A typical Design Thinking initiative can be overwhelming, due to a combination of ambiguity and lack of clarity of the problem statement, lack of overall information, a seemingly infinite amount of possibilities ahead, or  the sheer complexity of the environment and the tasks ahead.

A deep dive into a complex environment is likely to be overwhelming too: not being able to see the forest for the trees. Being too involved in the details to make sense on the level where sense is needed.

On the other hand, one cannot simplify a task by pretending it is, or just making it simple. An oversimplification will lead to a wrong understanding, wrong conclusions, and missed opportunities. (See Emergence).
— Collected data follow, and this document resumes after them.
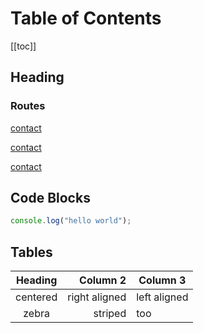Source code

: <!-- # Hello World! -->

# Table of Contents

[[toc]]

## Heading

### Routes

[contact](/contact)

[contact](/contact.md)

[contact](/contact.html)

## Code Blocks

```js
console.log("hello world");
```

## Tables

| Heading  |      Column 2 | Column 3     |
| :------: | ------------: | ------------ |
| centered | right aligned | left aligned |
| zebra | striped | too |
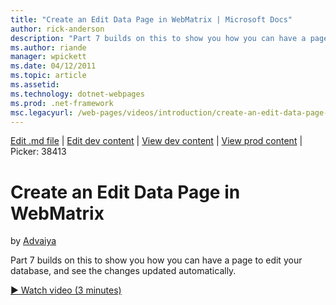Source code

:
 ```yaml
---
title: "Create an Edit Data Page in WebMatrix | Microsoft Docs"
author: rick-anderson
description: "Part 7 builds on this to show you how you can have a page to edit your database, and see the changes updated automatically."
ms.author: riande
manager: wpickett
ms.date: 04/12/2011
ms.topic: article
ms.assetid: 
ms.technology: dotnet-webpages
ms.prod: .net-framework
msc.legacyurl: /web-pages/videos/introduction/create-an-edit-data-page-in-webmatrix
---
```

[Edit .md file](C:\Projects\msc\dev\Msc.Www\Web.ASP\App_Data\github\web-pages\videos\introduction\create-an-edit-data-page-in-webmatrix.md) | [Edit dev content](http://www.aspdev.net/umbraco#/content/content/edit/26854) | [View dev content](http://docs.aspdev.net/tutorials/web-pages/videos/introduction/create-an-edit-data-page-in-webmatrix.html) | [View prod content](http://www.asp.net/web-pages/videos/introduction/create-an-edit-data-page-in-webmatrix) | Picker: 38413

Create an Edit Data Page in WebMatrix
====================
by [Advaiya](https://twitter.com/Advaiyasolns)

Part 7 builds on this to show you how you can have a page to edit your database, and see the changes updated automatically.

[&#9654; Watch video (3 minutes)](https://channel9.msdn.com/Blogs/ASP-NET-Site-Videos/create-an-edit-data-page-in-webmatrix)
Besides having the mindset and culture foundations, Design Thinking requires capabilities which, especially in conjunction with each other, tackle exactly this: reducing the cognitive load to avoid becoming overwhelmed, and still being able to manage the task at the level required.

The capabilities listed in the Capability Foundation focus on being able to manage and find a way forward in a complex environment. The goal is not to get overwhelmed and take shortcuts which may lead to costly corrections or even dead-ends.

When not equipped with these, it is easy to become overwhelmed, and as a result it creates the need and temptation for making unjustified ‘moves’, such as letting bias go unchecked, jumping to conclusions, shortcuts and the resulting pet projects..

Each of the Foundational Capabilities of Design Thinking help with managing, and progressing through, complexity:

 

  • Abductive Reasoning

  • Rapid Mode-Switching

  • Reflective Practice

  • Visualization

  • Abstraction

  • Exploration

  • Systems Thinking

  • (Re)Framing


Solutions can still be beautiful and simple, they preferably are, but often only in hindsight and after a few revisions. Simple processes can lead to simple solutions, but valuable solutions for complex problems in complex environments need a well balanced strategy to find and develop.

One needs to find manageable levels of abstraction for each and every sub-task at hand and be able to switch between the various levels, find a balance between not losing or negating understanding, and not becoming overwhelmed either.

One can simplify one’s understanding, but only after the complexity is understood. (See Abstraction Link)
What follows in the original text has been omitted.